Совсем иначе обстоит дело с так называемым наполеоническим комплексом. По сути, это все тот же образ Наполеона, его концептуально осмысленная биография, но на этот раз уже пропущенные через призму национального самосознания, отраженные в зеркале этнопоэтики. Напомним, что этнопоэтика (как вполне законная часть исторической поэтики) призвана «изучать национальное своеобразие конкретных литератур» и, в частности, ответить на вопрос, что «делает русскую литературу русской»56. Черты Наполеона-антихриста, воплощение непомерного индивидуализма, беспрецедентной в истории человечества гордыни – вот что прежде всего акцентирует в наполеоническом комплексе русская классическая литература. Пример поистине поучительный и требующий вдумчивого аналитического объяснения!
Пожалуй, впервые национально-ценностная модель, развернутая рефлексия на данную тему появляется во второй главе «Евгения Онегина» А. С. Пушкина:
Но дружбы нет и той меж нами.
Все предрассудки истребя,
Мы почитаем всех нулями,
А единицами – себя.
Мы все глядим в Наполеоны;
Двуногих тварей миллионы
Для нас орудие одно;
Нам чувство дико и смешно57.
Наполеонический комплекс как тип мироощущения и жизненного поведения героя представлялся поэту существеннейшей проблемой в понимании современного человека и, может быть, человеческой природы вообще. Постоянные раздумья величайшего русского художника над личностью и судьбой Наполеона отзываются, казалось бы, в самых далеких от этого героя сюжетах58. Более того, вполне возможно, что присущее Пушкину неприятие индивидуалистической философии и пафоса безоглядного самоутверждения личности поддерживается постоянным присутствием в его художественном сознании образа Наполеона, подкрепляется – от противного – примером этого обреченного героя-титана, своеобразного сверхчеловека. Так, к примеру, прослеженная Пушкиным в душе Германна (героя «Пиковой дамы») борьба макро- и микрочеловека, о чем так вдумчиво писал в свое время Н. Я. Берковский59, задает, по сути, центральную нравственно-философскую коллизию всей последующей русской литературы, вплоть до Ф. М. Достоевского и Л. Н. Толстого.

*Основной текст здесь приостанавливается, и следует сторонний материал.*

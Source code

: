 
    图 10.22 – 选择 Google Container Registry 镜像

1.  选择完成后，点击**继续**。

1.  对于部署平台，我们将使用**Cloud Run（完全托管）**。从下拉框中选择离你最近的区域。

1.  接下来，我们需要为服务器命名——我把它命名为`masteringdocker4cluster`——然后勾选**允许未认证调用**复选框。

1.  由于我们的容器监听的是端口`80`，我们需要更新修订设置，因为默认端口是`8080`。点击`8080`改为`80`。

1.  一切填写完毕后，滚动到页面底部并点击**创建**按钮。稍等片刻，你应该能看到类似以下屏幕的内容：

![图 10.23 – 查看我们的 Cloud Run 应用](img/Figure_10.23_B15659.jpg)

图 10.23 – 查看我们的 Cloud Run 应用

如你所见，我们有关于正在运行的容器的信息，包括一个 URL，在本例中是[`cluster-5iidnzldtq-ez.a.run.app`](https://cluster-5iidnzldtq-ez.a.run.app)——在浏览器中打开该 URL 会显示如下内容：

На фоне пушкинских оценок «всего великого в человеке» последователь Н. В. Гоголь предстает как изобразитель «пошлости пошлого человека». В своем антропологическом эксперименте он выступает как первооткрыватель «дифференциальных исчислений» в литературе и на этой почве подвергает серьезной мутации саму идею наполеонической личности, высвечивая в ней нечто фантасмагорическое. Вспомним героя гоголевской поэмы Чичикова, в котором обитатели губернского городка признали «переодетого Наполеона», находя, что «лицо Чичикова, если он поворотится и станет боком, очень сдает на портрет Наполеона». Слухи о Чичикове приобретают столь фантастический характер, что, по предсказаниям некоторого местного пророка, вырастают в целую апокалипсическую картину: «Наполеон есть антихрист и держится на каменной цепи, за шестью стенами и семью морями, но после разорвет цепь и овладеет всем миром»60.

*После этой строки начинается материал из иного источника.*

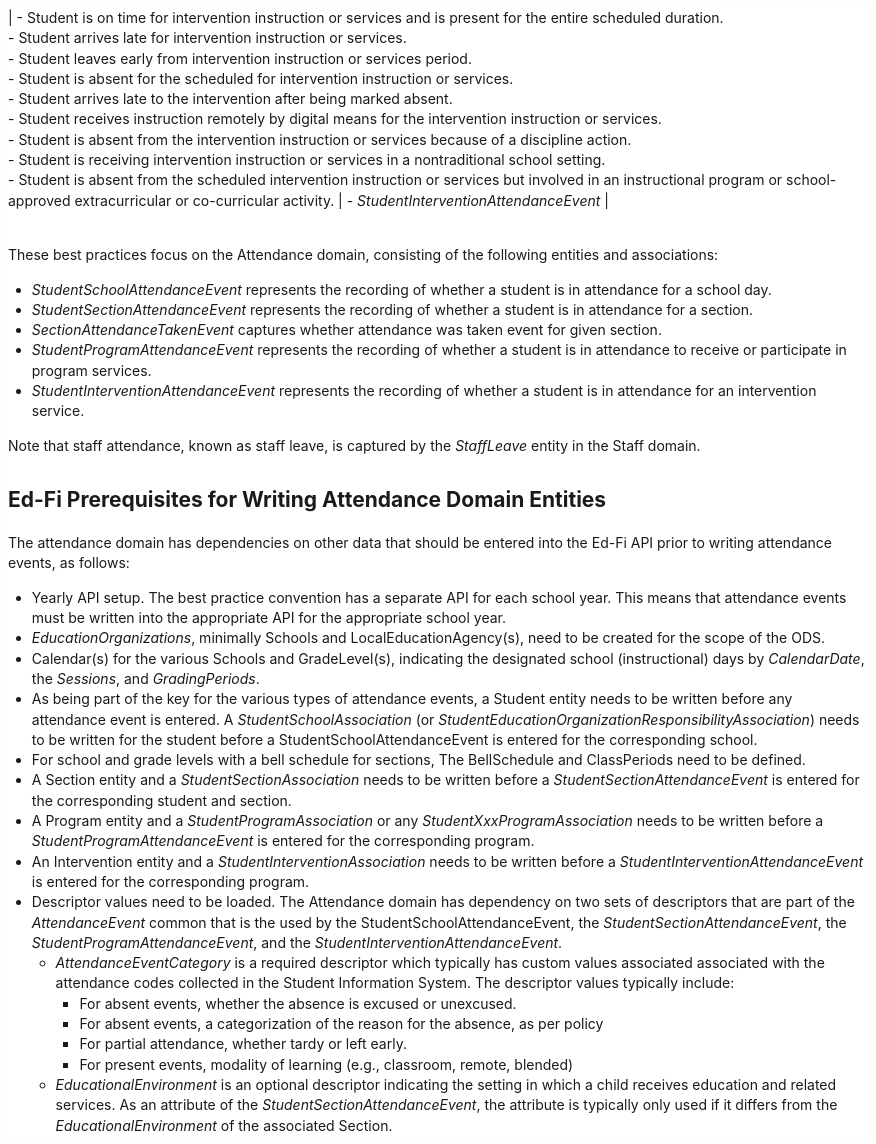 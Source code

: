 | - Student is on time for intervention instruction or services and is present for the entire scheduled duration. <br/> - Student arrives late for intervention instruction or services. <br/> - Student leaves early from intervention instruction or services period. <br/> - Student is absent for the scheduled for intervention instruction or services. <br/> - Student arrives late to the intervention after being marked absent. <br/> - Student receives instruction remotely by digital means for the intervention instruction or services. <br/> - Student is absent from the intervention instruction or services because of a discipline action. <br/> - Student is receiving intervention instruction or services in a nontraditional school setting. <br/> - Student is absent from the scheduled intervention instruction or services but involved in an instructional program or school-approved extracurricular or co-curricular activity. | - _StudentInterventionAttendanceEvent_ |

<br/>
These best practices focus on the Attendance domain, consisting of the following
entities and associations:

* _StudentSchoolAttendanceEvent_ represents the recording of whether a student is in
  attendance for a school day.
* _StudentSectionAttendanceEvent_ represents the recording of whether a student is in
  attendance for a section.
* _SectionAttendanceTakenEvent_ captures whether attendance was taken event for given
  section.
* _StudentProgramAttendanceEvent_ represents the recording of whether a student is in
  attendance to receive or participate in program services.
* _StudentInterventionAttendanceEvent_ represents the recording of whether a student
  is in attendance for an intervention service.

Note that staff attendance, known as staff leave, is captured by the _StaffLeave_
entity in the Staff domain.

## Ed-Fi Prerequisites for Writing Attendance Domain Entities

The attendance domain has dependencies on other data that should be entered into
the Ed-Fi API prior to writing attendance events, as follows:

* Yearly API setup. The best practice convention has a separate API for each school
  year. This means that attendance events must be written into the appropriate API
  for the appropriate school year.
* _EducationOrganizations_, minimally Schools and LocalEducationAgency(s), need to be
  created for the scope of the ODS.
* Calendar(s) for the various Schools and GradeLevel(s), indicating the designated
  school (instructional) days by _CalendarDate_, the _Sessions_, and _GradingPeriods_.
* As being part of the key for the various types of attendance events, a Student
  entity needs to be written before any attendance event is entered.
A _StudentSchoolAssociation_ (or _StudentEducationOrganizationResponsibilityAssociation_)
needs to be written for the student before a StudentSchoolAttendanceEvent is
entered for the corresponding school.
* For school and grade levels with a bell schedule for sections, The BellSchedule
  and ClassPeriods need to be defined.
* A Section entity and a _StudentSectionAssociation_ needs to be written before a
  _StudentSectionAttendanceEvent_ is entered for the corresponding student and section.
* A Program entity and a _StudentProgramAssociation_ or any _StudentXxxProgramAssociation_
  needs to be written before a _StudentProgramAttendanceEvent_ is entered for the
  corresponding program.
* An Intervention entity and a _StudentInterventionAssociation_ needs to be written
  before a _StudentInterventionAttendanceEvent_ is entered for the corresponding
  program.
* Descriptor values need to be loaded. The Attendance domain has dependency on two
  sets of descriptors that are part of the _AttendanceEvent_ common that is the used
  by the StudentSchoolAttendanceEvent, the _StudentSectionAttendanceEvent_, the
  _StudentProgramAttendanceEvent_, and the _StudentInterventionAttendanceEvent_.
  * _AttendanceEventCategory_ is a required descriptor which typically has custom
    values associated associated with the attendance codes collected in the Student
    Information System. The descriptor values typically include:
    * For absent events, whether the absence is excused or unexcused.
    * For absent events, a categorization of the reason for the absence, as per
    policy
    * For partial attendance, whether tardy or left early.
    * For present events, modality of learning (e.g., classroom, remote, blended)
  * _EducationalEnvironment_ is an optional descriptor indicating the setting in which
    a child receives education and related services. As an attribute of the
    _StudentSectionAttendanceEvent_, the attribute is typically only used if it
    differs from the _EducationalEnvironment_ of the associated Section.
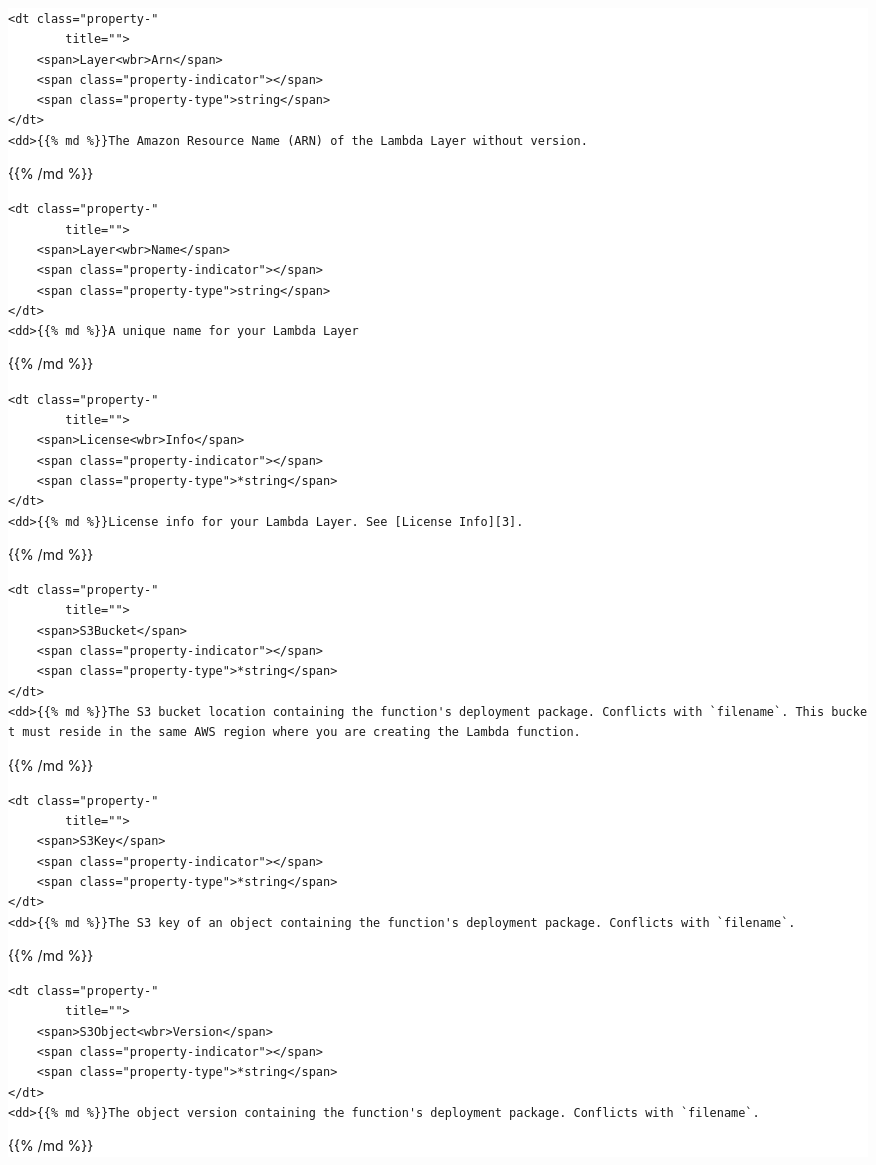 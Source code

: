     <dt class="property-"
            title="">
        <span>Layer<wbr>Arn</span>
        <span class="property-indicator"></span>
        <span class="property-type">string</span>
    </dt>
    <dd>{{% md %}}The Amazon Resource Name (ARN) of the Lambda Layer without version.
{{% /md %}}</dd>

    <dt class="property-"
            title="">
        <span>Layer<wbr>Name</span>
        <span class="property-indicator"></span>
        <span class="property-type">string</span>
    </dt>
    <dd>{{% md %}}A unique name for your Lambda Layer
{{% /md %}}</dd>

    <dt class="property-"
            title="">
        <span>License<wbr>Info</span>
        <span class="property-indicator"></span>
        <span class="property-type">*string</span>
    </dt>
    <dd>{{% md %}}License info for your Lambda Layer. See [License Info][3].
{{% /md %}}</dd>

    <dt class="property-"
            title="">
        <span>S3Bucket</span>
        <span class="property-indicator"></span>
        <span class="property-type">*string</span>
    </dt>
    <dd>{{% md %}}The S3 bucket location containing the function's deployment package. Conflicts with `filename`. This bucket must reside in the same AWS region where you are creating the Lambda function.
{{% /md %}}</dd>

    <dt class="property-"
            title="">
        <span>S3Key</span>
        <span class="property-indicator"></span>
        <span class="property-type">*string</span>
    </dt>
    <dd>{{% md %}}The S3 key of an object containing the function's deployment package. Conflicts with `filename`.
{{% /md %}}</dd>

    <dt class="property-"
            title="">
        <span>S3Object<wbr>Version</span>
        <span class="property-indicator"></span>
        <span class="property-type">*string</span>
    </dt>
    <dd>{{% md %}}The object version containing the function's deployment package. Conflicts with `filename`.
{{% /md %}}</dd>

Наконец, Ф. М. Достоевский в своем романе «Преступление и наказание» напрямую сближает преступную теорию Раскольникова с именами «законодателей и установителей человечества, начиная с древнейших, продолжая Ликургами, Солонами, Магометами, Наполеонами и так далее»61. Вопрос, который встает во всей своей неразрешимости перед Раскольниковым, по существу определяя завязку романного сюжета: «…Что если бы, например, на моем месте случился Наполеон и не было бы у него, чтобы карьеру начать, ни Тулона, ни Египта, ни перехода через Монблан, а была бы вместо всех этих красивых и монументальных вещей просто- запросто одна какая-нибудь смешная старушонка, легистраторша…»62. Глубоко символично, что указанному перечню «сверхчеловеков», замыкающемуся именем Наполеона, противостоит у Достоевского образ Христа, ибо Человекобог принципиально противоположен обожествляющему свою гордыню сверхчеловеку. «Восстановление погибшего человека», по Достоевскому, – это и есть окончательное освобождение от наполеонического комплекса, выход человека на путь христианского смирения и покаянной молитвы.
В контексте нашего разговора примечателен «наполеоновский» цикл А. С. Хомякова, печатающийся в журнале «Москвитянин» (1841, № 1–3) и созданный по поводу торжественного перенесения останков Наполеона с острова Св. Елены в Париж в ноябре 1840 г. («На перенесение Наполеонова праха», «7 ноября», «Еще о нем»). Наполеон, в оценке Хомякова, – сверхчеловек, в конечном счете – Человекобог. Отметим оценочные характеристики: «Помазанник собственной силы!»; «И в те дни своей гордыни / Он пришел к Москве святой, / Но спалил огонь святыни / Силу гордости земной»; «Перед сном его могилы / Скажет мир, склонясь главой: / Нет могущества, ни силы, / Нет величья под луной!»; «Как будто сложили под вечный покров / Всю силу души, и всю славу веков, / И всю гордыню людскую»63. Путь героя, по Хомякову, – это форма духовно-практического освоения мира, обусловленная не только историко-географическим, но и национально-этническим, более того, этноконфессиональным фактором. В этой связи принципиальное значение получает именно оценочный (этикоэстетический) момент в характеристике героя, ибо качество его подвига во многом зависит от критерия духовно-нравственного целеполагания. Что касается образа Наполеона, то он у Хомякова призван подчеркнуть идею мнимого возрождения, мотив земного и бренного, по словам самого поэта, «могучего праха». Эта идея особенно контрастно проступает на фоне обрисовки других героических личностей в творчестве поэта – национально-патриотических героев, приоткрывающих ценностные контуры авторского идеала, таких как легендарные Вадим и Ермак.
Схожие оценки личности Наполеона находим в стихотворном цикле Ф. И. Тютчева «Наполеон», состоящем из трех частей: «Сын Революции, ты с матерью ужасной…» (своего рода прелюдия), «Два демона ему служили…» (центр композиции), «И ты стоял, – перед тобой Россия!» (закономерный финал). Оценки поэта, строго выдержанные в свете этноконфессионального идеала, поразительным образом совпадают с теми, что мы наблюдали у Хомякова: «Не одолел ее [революции] твой гений самовластный!»; «Он был земной, не божий пламень, / Он гордо плыл – презритель волн, – / Но о подводный веры камень / В щепы разбился утлый челн»64.